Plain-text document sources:
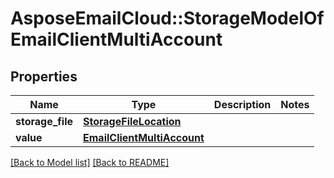 # AsposeEmailCloud::StorageModelOfEmailClientMultiAccount

## Properties
Name | Type | Description | Notes
---- | ---- | ----------- | -----
**storage_file** |[**StorageFileLocation**](StorageFileLocation.md) |  | 
**value** |[**EmailClientMultiAccount**](EmailClientMultiAccount.md) |  | 


[[Back to Model list]](Models.md) [[Back to README]](README.md)
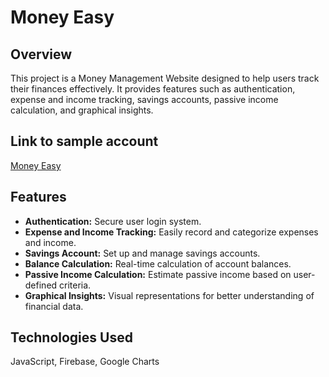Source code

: # Money Easy

## Overview

This project is a Money Management Website designed to help users track their finances effectively. It provides features such as authentication, expense and income tracking, savings accounts, passive income calculation, and graphical insights.

## Link to sample account

[Money Easy](https://hung-ng.github.io/money-management/html/index.html?email=hungngsample@gmail.com&pw=samplepassword)

## Features

- **Authentication:** Secure user login system.
- **Expense and Income Tracking:** Easily record and categorize expenses and income.
- **Savings Account:** Set up and manage savings accounts.
- **Balance Calculation:** Real-time calculation of account balances.
- **Passive Income Calculation:** Estimate passive income based on user-defined criteria.
- **Graphical Insights:** Visual representations for better understanding of financial data.

## Technologies Used

JavaScript, Firebase, Google Charts
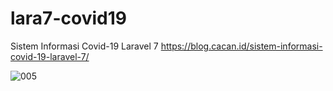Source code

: # lara7-covid19
Sistem Informasi Covid-19 Laravel 7
https://blog.cacan.id/sistem-informasi-covid-19-laravel-7/

![005](https://user-images.githubusercontent.com/51890752/78867978-402d7900-7a6c-11ea-928c-5a91a35d81e6.jpg)
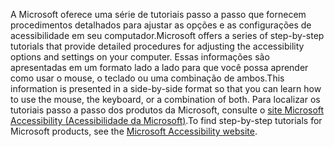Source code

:<span data-ttu-id="9ed82-101">A Microsoft oferece uma série de tutoriais passo a passo que fornecem procedimentos detalhados para ajustar as opções e as configurações de acessibilidade em seu computador.</span><span class="sxs-lookup"><span data-stu-id="9ed82-101">Microsoft offers a series of step-by-step tutorials that provide detailed procedures for adjusting the accessibility options and settings on your computer.</span></span> <span data-ttu-id="9ed82-102">Essas informações são apresentadas em um formato lado a lado para que você possa aprender como usar o mouse, o teclado ou uma combinação de ambos.</span><span class="sxs-lookup"><span data-stu-id="9ed82-102">This information is presented in a side-by-side format so that you can learn how to use the mouse, the keyboard, or a combination of both.</span></span> <span data-ttu-id="9ed82-103">Para localizar os tutoriais passo a passo dos produtos da Microsoft, consulte o [site Microsoft Accessibility (Acessibilidade da Microsoft)](http://go.microsoft.com/fwlink/?LinkId=8431).</span><span class="sxs-lookup"><span data-stu-id="9ed82-103">To find step-by-step tutorials for Microsoft products, see the [Microsoft Accessibility website](http://go.microsoft.com/fwlink/?LinkId=8431).</span></span>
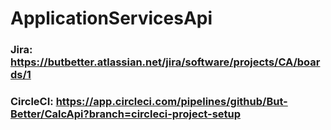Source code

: # ApplicationServicesApi

### Jira: https://butbetter.atlassian.net/jira/software/projects/CA/boards/1
### CircleCI: https://app.circleci.com/pipelines/github/But-Better/CalcApi?branch=circleci-project-setup
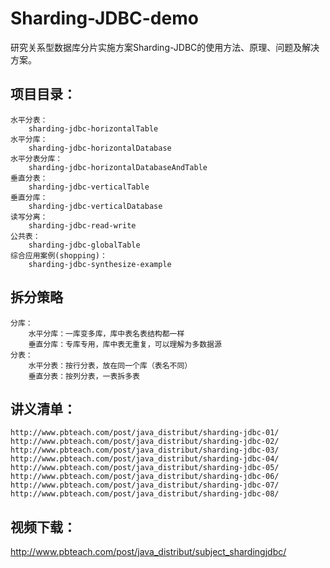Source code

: # Sharding-JDBC-demo

研究关系型数据库分片实施方案Sharding-JDBC的使用方法、原理、问题及解决方案。

## 项目目录：
    水平分表：
        sharding-jdbc-horizontalTable
    水平分库：
        sharding-jdbc-horizontalDatabase
    水平分表分库：
        sharding-jdbc-horizontalDatabaseAndTable
    垂直分表：
        sharding-jdbc-verticalTable
    垂直分库：
        sharding-jdbc-verticalDatabase
    读写分离：
        sharding-jdbc-read-write
    公共表：
        sharding-jdbc-globalTable
    综合应用案例(shopping)：
        sharding-jdbc-synthesize-example

## 拆分策略
    分库：
        水平分库：一库变多库，库中表名表结构都一样
        垂直分库：专库专用，库中表无重复，可以理解为多数据源
    分表：
        水平分表：按行分表，放在同一个库（表名不同）
        垂直分表：按列分表，一表拆多表

## 讲义清单：
    http://www.pbteach.com/post/java_distribut/sharding-jdbc-01/
    http://www.pbteach.com/post/java_distribut/sharding-jdbc-02/
    http://www.pbteach.com/post/java_distribut/sharding-jdbc-03/
    http://www.pbteach.com/post/java_distribut/sharding-jdbc-04/
    http://www.pbteach.com/post/java_distribut/sharding-jdbc-05/
    http://www.pbteach.com/post/java_distribut/sharding-jdbc-06/
    http://www.pbteach.com/post/java_distribut/sharding-jdbc-07/
    http://www.pbteach.com/post/java_distribut/sharding-jdbc-08/

## 视频下载：
http://www.pbteach.com/post/java_distribut/subject_shardingjdbc/



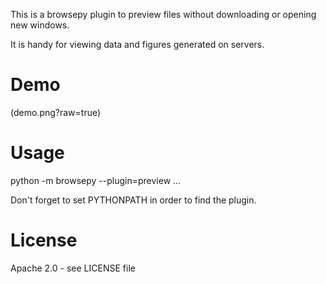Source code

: This is a browsepy plugin to preview files without downloading or opening new windows.

It is handy for viewing data and figures generated on servers.

# Demo

(demo.png?raw=true)

# Usage

python -m browsepy --plugin=preview ...

Don't forget to set PYTHONPATH in order to find the plugin.

# License

Apache 2.0 - see LICENSE file

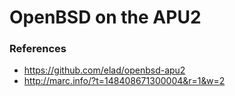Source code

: # OpenBSD on the APU2

### References

 * https://github.com/elad/openbsd-apu2
 * http://marc.info/?t=148408671300004&r=1&w=2
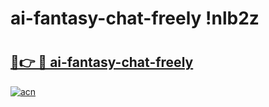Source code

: # ai-fantasy-chat-freely !nlb2z

# <h2><a href="https://bcqvmc.esa.edu.pl?title=ai-fantasy-chat-freely&ref=nlb2z">🔗👉 🔴 ai-fantasy-chat-freely</a></h2>

[![acn](https://github.com/user-attachments/assets/0f9c940e-d8b0-45ae-aac7-cd30a18b3e1c)](https://bcqvmc.esa.edu.pl?title=ai-fantasy-chat-freely&ref=nlb2z)

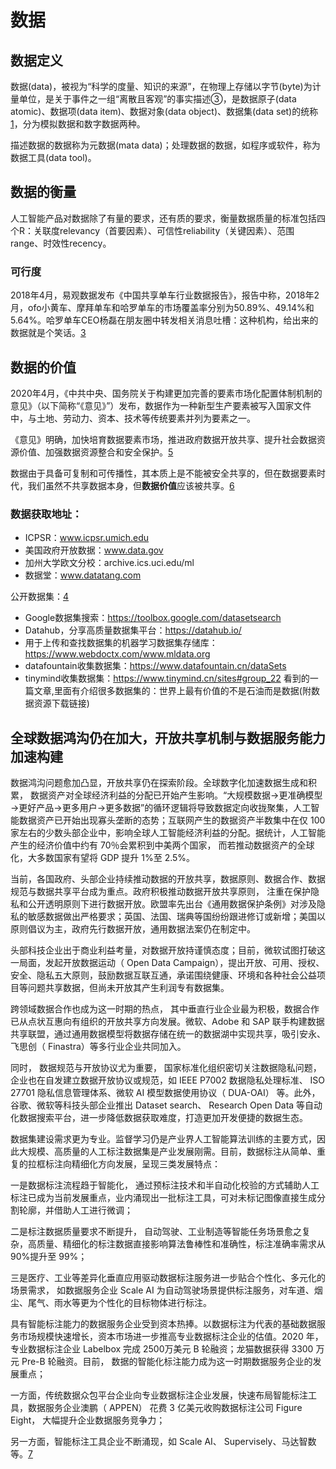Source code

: # 数据

## 数据定义

数据(data)，被视为“科学的度量、知识的来源”，在物理上存储以字节(byte)为计量单位，是关于事件之一组“离散且客观”的事实描述③，是数据原子(data atomic)、数据项(data item)、数据对象(data object)、数据集(data set)的统称[1]，分为模拟数据和数字数据两种。

描述数据的数据称为元数据(mata data)；处理数据的数据，如程序或软件，称为数据工具(data tool)。

## 数据的衡量

人工智能产品对数据除了有量的要求，还有质的要求，衡量数据质量的标准包括四个R：关联度relevancy（首要因素）、可信性reliability（关键因素）、范围range、时效性recency。

### 可行度

2018年4月，易观数据发布《中国共享单车行业数据报告》，报告中称，2018年2月，ofo小黄车、摩拜单车和哈罗单车的市场覆盖率分别为50.89%、49.14%和5.64%。哈罗单车CEO杨磊在朋友圈中转发相关消息吐槽：这种机构，给出来的数据就是个笑话。[3]

## 数据的价值

2020年4月，《中共中央、国务院关于构建更加完善的要素市场化配置体制机制的意见》（以下简称“《意见》”）发布，数据作为一种新型生产要素被写入国家文件中，与土地、劳动力、资本、技术等传统要素并列为要素之一。

《意见》明确，加快培育数据要素市场，推进政府数据开放共享、提升社会数据资源价值、加强数据资源整合和安全保护。[5]

数据由于具备可复制和可传播性，其本质上是不能被安全共享的，但在数据要素时代，我们虽然不共享数据本身，但**数据价值**应该被共享。[6]

### 数据获取地址：

- ICPSR：www.icpsr.umich.edu
- 美国政府开放数据：www.data.gov
- 加州大学欧文分校：archive.ics.uci.edu/ml
- 数据堂：www.datatang.com

公开数据集：[4]

- Google数据集搜索：https://toolbox.google.com/datasetsearch
- Datahub，分享高质量数据集平台：https://datahub.io/
- 用于上传和查找数据集的机器学习数据集存储库：https://www.webdoctx.com/www.mldata.org
- datafountain收集数据集：https://www.datafountain.cn/dataSets
- tinymind收集数据集：https://www.tinymind.cn/sites#group_22 看到的一篇文章,里面有介绍很多数据集的：世界上最有价值的不是石油而是数据(附数据资源下载链接)

## 全球数据鸿沟仍在加大，开放共享机制与数据服务能力加速构建

数据鸿沟问题愈加凸显，开放共享仍在探索阶段。全球数字化加速数据生成和积累， 数据资产对全球经济利益的分配已开始产生影响。“大规模数据→更准确模型→更好产品→更多用户→更多数据”的循环逻辑将导致数据定向收拢聚集，人工智能数据资产已开始出现寡头垄断的态势；互联网产生的数据资产半数集中在仅 100 家左右的少数头部企业中，影响全球人工智能经济利益的分配。据统计，人工智能产生的经济价值中约有 70％会累积到中美两个国家， 而若推动数据资产的全球化，大多数国家有望将 GDP 提升 1%至 2.5%。

当前，各国政府、头部企业持续推动数据的开放共享，数据原则、数据合作、数据规范与数据共享平台成为重点。政府积极推动数据开放共享原则， 注重在保护隐私和公开透明原则下进行数据开放。欧盟率先出台《通用数据保护条例》对涉及隐私的敏感数据做出严格要求；英国、法国、瑞典等国纷纷跟进修订或新增；美国以原则倡议为主，政府先行数据开放，通用数据法案仍在制定中。

头部科技企业出于商业利益考量，对数据开放持谨慎态度；目前，微软试图打破这一局面，发起开放数据运动（ Open Data Campaign），提出开放、可用、授权、安全、隐私五大原则，鼓励数据互联互通，承诺围绕健康、环境和各种社会公益项目等问题共享数据，但尚未开放其产生利润专有数据集。

跨领域数据合作也成为这一时期的热点， 其中垂直行业企业最为积极，数据合作已从点状互惠向有组织的开放共享方向发展。微软、Adobe 和 SAP 联手构建数据共享联盟，通过通用数据模型将数据存储在统一的数据湖中实现共享，吸引安永、 飞思创（ Finastra）等多行业企业共同加入。

同时， 数据规范与开放协议尤为重要， 国家标准化组织密切关注数据隐私问题，企业也在自发建立数据开放协议或规范，如 IEEE P7002 数据隐私处理标准、 ISO 27701 隐私信息管理体系、微软 AI 模型数据使用协议（ DUA-OAI） 等。此外，谷歌、微软等科技头部企业推出 Dataset search、 Research Open Data 等自动化数据搜索平台，进一步降低数据获取难度，打造更加开发便捷的数据生态。

数据集建设需求更为专业。监督学习仍是产业界人工智能算法训练的主要方式，因此大规模、高质量的人工标注数据集是产业发展刚需。目前，数据标注从简单、重复的拉框标注向精细化方向发展，呈现三类发展特点：

一是数据标注流程趋于智能化， 通过预标注技术和半自动化校验的方式辅助人工标注已成为当前发展重点，业内涌现出一批标注工具，可对未标记图像直接生成分割轮廓，并借助人工进行微调；

二是标注数据质量要求不断提升， 自动驾驶、工业制造等智能任务场景愈之复杂，高质量、精细化的标注数据直接影响算法鲁棒性和准确性，标注准确率需求从 90%提升至 99%；

三是医疗、工业等差异化垂直应用驱动数据标注服务进一步贴合个性化、多元化的场景需求， 如数据服务企业 Scale AI 为自动驾驶场景提供标注服务，对车道、烟尘、尾气、雨水等更为个性化的目标物体进行标注。

具有智能标注能力的数据服务企业受到资本热捧。以数据标注为代表的基础数据服务市场规模快速增长，资本市场进一步推高专业数据标注企业的估值。2020 年，专业数据标注企业 Labelbox 完成 2500万美元 B 轮融资；龙猫数据获得 3300 万元 Pre-B 轮融资。目前， 数据的智能化标注能力成为这一时期数据服务企业的发展重点；

一方面，传统数据众包平台企业向专业数据标注企业发展，快速布局智能标注工具，数据服务企业澳鹏（ APPEN） 花费 3 亿美元收购数据标注公司 Figure Eight， 大幅提升企业数据服务竞争力；

另一方面，智能标注工具企业不断涌现，如 Scale AI、 Supervisely、马达智数等。[7]

[1]: https://scholar.harvard.edu/files/ctang/files/data_industry_draft_in_chinese.pdf
[2]: http://www.woshipm.com/pmd/2942899.html
[3]: http://tech.sina.com.cn/i/2018-06-02/doc-ihcikcew4309938.shtml
[4]: https://github.com/HuangCongQing/AI_competitions
[5]: https://www.ofweek.com/security/2020-09/ART-510006-8900-30458012.html
[6]: https://www.ofweek.com/security/2020-09/ART-510006-8900-30458012.html
[7]: https://www.jiemian.com/article/6005288.html
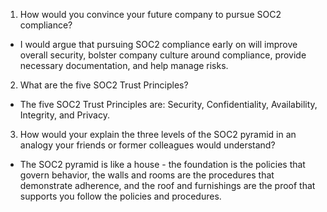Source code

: 1. How would you convince your future company to pursue SOC2 compliance?

  - I would argue that pursuing SOC2 compliance early on will improve overall security, bolster company culture around compliance, provide necessary documentation, and help manage risks.

2. What are the five SOC2 Trust Principles?
   
  - The five SOC2 Trust Principles are: Security, Confidentiality, Availability, Integrity, and Privacy.

3. How would your explain the three levels of the SOC2 pyramid in an analogy your friends or former colleagues would understand?

  - The SOC2 pyramid is like a house - the foundation is the policies that govern behavior, the walls and rooms are the procedures that demonstrate adherence, and the roof and furnishings are the proof that supports you follow the policies and procedures.

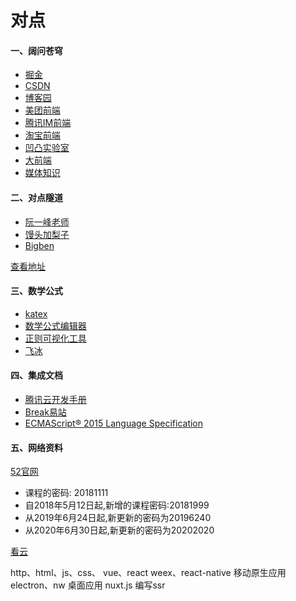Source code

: # 对点

#### 一、阔问苍穹
+ [掘金](https://juejin.im/)
+ [CSDN](https://www.csdn.net/)
+ [博客园](https://www.cnblogs.com/)
+ [美团前端](https://tech.meituan.com/tags/%E5%89%8D%E7%AB%AF.html)
+ [腾讯IM前端](https://imweb.io/)
+ [淘宝前端](https://fed.taobao.org/)
+ [凹凸实验室](https://aotu.io/)
+ [大前端](http://www.daqianduan.com/front/javascript)
+ [媒体知识](https://www.yuque.com/webmedia/handbook/video-bit-rate)

#### 二、对点隧道
+ [阮一峰老师](http://www.ruanyifeng.com/home.html)
+ [馒头加梨子](https://www.cnblogs.com/yangzhou33/)
+ [Bigben](https://www.cnblogs.com/bigben0123/)

[查看地址](https://tzcteddy.github.io/knows-point/)

#### 三、数学公式

+ [katex](https://katex.org/)
+ [数学公式编辑器](http://www.wiris.com/editor/demo/en/developers#mathml-latex)
+ [正则可视化工具](https://jex.im/regulex/#!flags=&re=%5E(a%7Cb)*%3F%24)
+ [飞冰](https://ice.work/)

#### 四、集成文档
+ [腾讯云开发手册](https://cloud.tencent.com/developer/devdocs)
+ [Break易站](https://www.breakyizhan.com/)
+ [ECMAScript® 2015 Language Specification](https://www.ecma-international.org/ecma-262/6.0/#sec-properties-of-the-date-prototype-object)
#### 五、网络资料

[52官网](http://www.52download.cn/wpcourse/)
+ 课程的密码: 20181111
+ 自2018年5月12日起,新增的课程密码:20181999
+ 从2019年6月24日起,新更新的密码为20196240
+ 从2020年6月30日起,新更新的密码为20202020

[看云](https://www.kancloud.cn/search?q=javascript)

http、html、js、css、
vue、react
weex、react-native 移动原生应用
electron、nw 桌面应用
nuxt.js 编写ssr
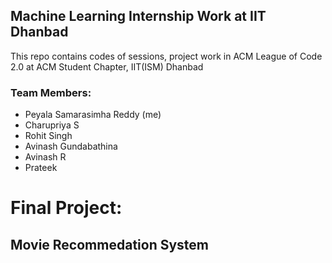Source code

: ## Machine Learning Internship Work at IIT Dhanbad
This repo contains codes of sessions, project work in ACM League of Code 2.0 at ACM Student Chapter, IIT(ISM) Dhanbad
### Team Members:
- Peyala Samarasimha Reddy (me)
- Charupriya S
- Rohit Singh
- Avinash Gundabathina
- Avinash R
- Prateek
# Final Project: 
## Movie Recommedation System
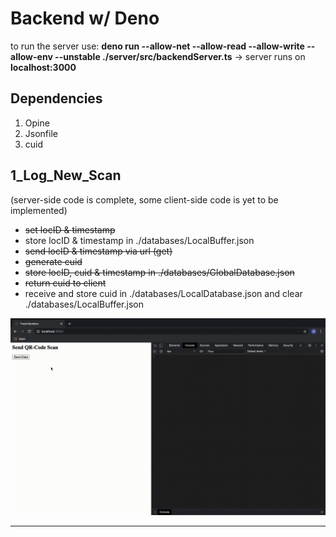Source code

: Backend w/ Deno
====== 

to run the server use: __deno run --allow-net --allow-read --allow-write --allow-env --unstable ./server/src/backendServer.ts__
→ server runs on __localhost:3000__

Dependencies 
------

1. Opine
2. Jsonfile
3. cuid

1_Log_New_Scan
------
(server-side code is complete, some client-side code is yet to be implemented)
* ~~set locID & timestamp~~
* store locID & timestamp in ./databases/LocalBuffer.json
* ~~send locID & timestamp via url (get)~~
* ~~generate cuid~~
* ~~store locID, cuid & timestamp in ./databases/GlobalDatabase.json~~
* ~~return cuid to client~~
* receive and store cuid in ./databases/LocalDatabase.json and clear ./databases/LocalBuffer.json


<img src="./ressources/TracerDB_demo.gif" width="750"/>


____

### Assigned task
What is asked for is an exact copy of the lines above from the one containing "- 用于上传和查找数据集的机" through the one containing "## 全球数据鸿沟仍在加大，开放共享机制与数据服务能力加速构建", and only those.

### Answer to this exercise
- 用于上传和查找数据集的机器学习数据集存储库：https://www.webdoctx.com/www.mldata.org
- datafountain收集数据集：https://www.datafountain.cn/dataSets
- tinymind收集数据集：https://www.tinymind.cn/sites#group_22 看到的一篇文章,里面有介绍很多数据集的：世界上最有价值的不是石油而是数据(附数据资源下载链接)

## 全球数据鸿沟仍在加大，开放共享机制与数据服务能力加速构建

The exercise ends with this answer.